The first key tension we identify that negatively affects the equity of partners, are asymmetric remuneration structures. Following the increased focus on impact, universities and funding bodies have set up funding pots for impact and knowledge-exchange activities. In practice, these structures translate into academics writing funding applications for the collaboration, which include the financial compensation for the artists. From the start of a project, this division of labour creates asymmetries, as it means it is the university partner who administers the funding and makes decisions over its allocation. This tension is exacerbated by basic structural differences in payment: artists are often paid on a daily (freelance) rate, while academics have salaried jobs.
True co-production with academics is jeopardised when artists have to juggle multiple assignments to survive
Although an increasing number of academics are on precarious fixed-term contracts and such experiences can sensitise academics to these differences and promote solidarity with artists, this alone cannot remedy the basic structural difference of artists being paid daily rates, in contrast to academics full-time, if temporary, employment. True co-production with academics is jeopardised when artists have to juggle multiple assignments to survive. Consequently, remuneration structures directly affect the possibilities for exchange, as they can incentivise the ‘recycling’ of existing work, the minimising of engagement, or the self-exploitation of the artists.

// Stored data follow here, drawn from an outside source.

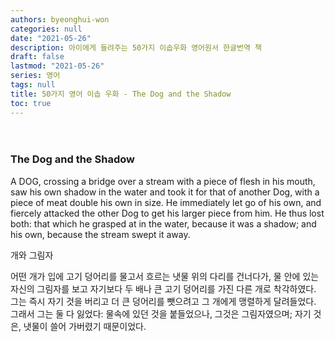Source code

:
 ```yaml
---
authors: byeonghui-won
categories: null
date: "2021-05-26"
description: 아이에게 들려주는 50가지 이솝우화 영어원서 한글번역 책
draft: false
lastmod: "2021-05-26"
series: 영어
tags: null
title: 50가지 영어 이솝 우화 - The Dog and the Shadow
toc: true
---
```



　

### The Dog and the Shadow

A DOG, crossing a bridge over a stream with a piece of flesh in his mouth, saw his own shadow in the water and took it for that of another Dog, with a piece of meat double his own in size. He immediately let go of his own, and fiercely attacked the other Dog to get his larger piece from him. He thus lost both: that which he grasped at in the water, because it was a shadow; and his own, because the stream swept it away.

개와 그림자

어떤 개가 입에 고기 덩어리를 물고서 흐르는 냇물 위의 다리를 건너다가, 물 안에 있는 자신의 그림자를 보고 자기보다 두 배나 큰 고기 덩어리를 가진 다른 개로 착각하였다. 그는 즉시 자기 것을 버리고 더 큰 덩어리를 뺏으려고 그 개에게 맹렬하게 달려들었다. 그래서 그는 둘 다 잃었다: 물속에 있던 것을 붙들었으나, 그것은 그림자였으며; 자기 것은, 냇물이 쓸어 가버렸기 때문이었다.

The second challenge of collaboration is the audit culture of neoliberal academia. Collaboration needs openness and room for serendipity. This is at odds with demands to promise and then demonstrate specific deliverables as part of academic project proposals and impact case studies. Inspiration and discovery doesn’t ‘count’ as a success, if it cannot be made measurable. Academics listed on the funding applications that enable the collaboration, are not only responsible for ‘begging’ for money, but also for the subsequent ‘bragging’ about these quantifiable achievements. In the case of artist-academic collaborations, this often means that substantial energy is diverted to the reporting of audience reach and perceived change (=impact), documented largely through questionnaires and feedback forms.
Our own commitment to a broader conception of impact included making visible the process of collaboration. For instance, we documented the exchanges between artists and academics in published conversations in a special feature on the media platform openDemocracy. While this was rewarding, pluralising the outputs of our work added to already too high workloads and received little recognition within institutions that continued to place most value on traditional research outputs.
It is time to open the black box of collaboration and have a public discussion about the structural conditions that put collaborations at risk
The third challenge for collaborations relates to temporal asymmetries and the neoliberal acceleration of work. Grants and residencies that enable collaborative work often have very short time frames that stand in contrast to the time that is needed to discuss and develop ideas together. Academic work is traditionally slow, but it too has accelerated over recent years, aligning itself with the shorter timeframes of artists’ projects. Acceleration increases pressures, with both artists and academics working overtime and experiencing stress. The costs of these pressures are unevenly distributed, having, in our experience, a particular toll on migrant and refugee artists whose work draws on personal traumatic experiences of displacement and discrimination. While project partners can make an effort to care for each other, it is hard to escape the logic of performance, especially when caring for each other in this context can also facilitate further exploitation.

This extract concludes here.